La fatigue mentale (épuisement mental) quant à elle peut être considérée comme une forme psychique ou cognitive de fatigue prolongée. Il se manifeste par une lenteur mentale, une baisse de concentration, une perte d’intérêt pour des activités habituellement agréables, voire une dissociation douce, où l’on fonctionne à côté de soi-même, en mode automatique. Il peut précéder ou conduire à une fatigue chronique s’il n’est pas écouté à temps. 

Il est donc essentiel d’écouter sa fatigue et de mettre des moyens de régulation qui nous correspondent. (repos, soutien psychologique, diminution du rythme, activités nourrissantes). Il vaut mieux entendre les signaux faibles que d’attendre un effondrement dont le retour à l’équilibre sera plus long, plus profond, et plus douloureux.   

 

 

Epuisement mental vs Charge mentale

La charge mentale désigne cette pression invisible qu’on ressent lorsqu’on doit penser à tout, tout le temps. C’est l’accumulation de tâches à prévoir, à organiser et à anticiper, même lorsqu’on ne les exécute pas soi-même. Elle touche particulièrement les personnes qui endossent plusieurs rôles à la fois : parent, aidant, salarié, gestionnaire du foyer…

La charge mentale concerne davantage les femmes et aux mamans solo. Cette vigilance permanence à vouloir ou devoir tout gérer épuise notre cerveau. Il reste en alerte constante, comme s’il ne pouvait pas se mettre en veille. La charge mentale, lorsqu’elle devient excessive ou chronique, désorganise l’attention, diminue la capacité de récupération et épuise les capacités cognitives et émotionnelles.
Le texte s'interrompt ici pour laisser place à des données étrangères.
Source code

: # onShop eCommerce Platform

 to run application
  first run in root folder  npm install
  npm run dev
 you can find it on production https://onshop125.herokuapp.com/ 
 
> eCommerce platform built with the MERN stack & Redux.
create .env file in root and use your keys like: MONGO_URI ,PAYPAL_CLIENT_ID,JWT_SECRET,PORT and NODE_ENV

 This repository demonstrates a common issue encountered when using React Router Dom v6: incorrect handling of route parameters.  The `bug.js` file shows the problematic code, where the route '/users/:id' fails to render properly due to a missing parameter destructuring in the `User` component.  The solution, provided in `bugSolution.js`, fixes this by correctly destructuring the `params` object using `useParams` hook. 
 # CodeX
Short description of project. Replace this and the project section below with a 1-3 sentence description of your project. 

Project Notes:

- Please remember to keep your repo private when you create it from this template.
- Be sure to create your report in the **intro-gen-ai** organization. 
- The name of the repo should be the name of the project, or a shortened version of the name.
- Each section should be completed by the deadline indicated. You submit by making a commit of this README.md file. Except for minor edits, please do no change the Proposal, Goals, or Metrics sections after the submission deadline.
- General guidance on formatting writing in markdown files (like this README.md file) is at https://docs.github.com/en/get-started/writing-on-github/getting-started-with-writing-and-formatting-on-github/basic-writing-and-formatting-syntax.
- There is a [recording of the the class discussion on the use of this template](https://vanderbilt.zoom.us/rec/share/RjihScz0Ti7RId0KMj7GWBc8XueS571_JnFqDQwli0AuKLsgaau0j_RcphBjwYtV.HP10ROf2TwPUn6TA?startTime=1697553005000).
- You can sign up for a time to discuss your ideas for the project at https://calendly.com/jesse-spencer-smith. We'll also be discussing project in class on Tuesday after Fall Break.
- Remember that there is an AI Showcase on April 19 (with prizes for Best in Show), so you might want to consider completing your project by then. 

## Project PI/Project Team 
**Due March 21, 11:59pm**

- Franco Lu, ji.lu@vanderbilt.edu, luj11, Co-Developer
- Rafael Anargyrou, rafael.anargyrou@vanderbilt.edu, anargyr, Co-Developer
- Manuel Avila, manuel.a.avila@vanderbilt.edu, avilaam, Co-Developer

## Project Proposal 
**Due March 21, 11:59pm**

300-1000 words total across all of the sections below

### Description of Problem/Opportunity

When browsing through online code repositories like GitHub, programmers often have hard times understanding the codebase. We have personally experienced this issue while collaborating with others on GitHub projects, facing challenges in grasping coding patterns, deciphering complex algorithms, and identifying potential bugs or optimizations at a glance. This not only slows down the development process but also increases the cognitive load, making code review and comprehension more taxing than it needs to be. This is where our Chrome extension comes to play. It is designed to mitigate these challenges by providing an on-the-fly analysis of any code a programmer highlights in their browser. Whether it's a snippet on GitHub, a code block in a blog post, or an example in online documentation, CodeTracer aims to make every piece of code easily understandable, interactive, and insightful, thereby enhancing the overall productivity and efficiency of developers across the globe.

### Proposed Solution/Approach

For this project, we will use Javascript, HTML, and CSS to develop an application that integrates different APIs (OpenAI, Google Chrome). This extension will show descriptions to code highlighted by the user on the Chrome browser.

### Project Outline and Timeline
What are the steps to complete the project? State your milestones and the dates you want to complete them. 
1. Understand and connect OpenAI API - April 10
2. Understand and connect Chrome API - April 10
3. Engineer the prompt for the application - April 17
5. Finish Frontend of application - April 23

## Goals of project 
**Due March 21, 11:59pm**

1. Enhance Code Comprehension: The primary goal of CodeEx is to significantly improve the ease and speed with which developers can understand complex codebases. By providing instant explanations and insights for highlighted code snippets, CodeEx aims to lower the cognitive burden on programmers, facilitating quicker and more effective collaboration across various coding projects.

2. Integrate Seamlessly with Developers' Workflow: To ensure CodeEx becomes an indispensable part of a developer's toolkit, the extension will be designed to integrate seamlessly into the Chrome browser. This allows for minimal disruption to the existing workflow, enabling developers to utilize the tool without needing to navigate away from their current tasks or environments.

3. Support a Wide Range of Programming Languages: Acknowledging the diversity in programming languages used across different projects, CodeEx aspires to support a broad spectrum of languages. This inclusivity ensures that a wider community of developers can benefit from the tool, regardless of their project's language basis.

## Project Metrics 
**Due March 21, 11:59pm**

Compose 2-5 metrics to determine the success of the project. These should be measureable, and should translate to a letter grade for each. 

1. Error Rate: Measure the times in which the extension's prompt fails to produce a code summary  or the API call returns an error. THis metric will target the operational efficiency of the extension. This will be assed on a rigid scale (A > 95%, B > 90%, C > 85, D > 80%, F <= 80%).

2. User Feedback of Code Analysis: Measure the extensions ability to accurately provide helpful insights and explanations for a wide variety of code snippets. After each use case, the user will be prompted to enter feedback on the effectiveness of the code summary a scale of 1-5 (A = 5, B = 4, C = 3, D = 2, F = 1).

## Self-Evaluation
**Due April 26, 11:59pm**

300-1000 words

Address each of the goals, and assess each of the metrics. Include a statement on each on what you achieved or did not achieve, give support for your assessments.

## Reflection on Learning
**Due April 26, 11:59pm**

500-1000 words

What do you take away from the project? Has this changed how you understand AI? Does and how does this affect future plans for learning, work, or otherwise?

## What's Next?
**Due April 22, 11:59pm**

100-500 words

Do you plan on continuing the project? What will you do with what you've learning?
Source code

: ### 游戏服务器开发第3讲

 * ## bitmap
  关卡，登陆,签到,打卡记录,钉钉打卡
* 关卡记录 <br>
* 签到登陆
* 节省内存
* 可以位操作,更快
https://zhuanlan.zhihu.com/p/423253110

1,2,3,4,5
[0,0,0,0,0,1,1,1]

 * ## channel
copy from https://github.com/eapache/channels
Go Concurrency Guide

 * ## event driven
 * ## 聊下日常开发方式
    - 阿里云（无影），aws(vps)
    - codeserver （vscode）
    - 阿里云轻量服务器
L’épuisement mental est souvent la conséquence directe d’une charge mentale prolongée. Lorsque l’esprit est saturé de sollicitations, de décisions à prendre, de détails à gérer, il s’épuise peu à peu sans que l’on s’en rende compte. On fonctionne alors en mode automatique, en oubliant ses besoins fondamentaux, jusqu’au moment où le corps ou l’émotionnel impose une pause.

Anticiper, gérer, penser pour soi et pour les autres peut devenir problématique. Le cerveau ne distingue alors plus l’essentiel de l’accessoire. L’élan vital baisse, l’agacement monte et les petits oublis ou la perte de patience deviennent fréquents.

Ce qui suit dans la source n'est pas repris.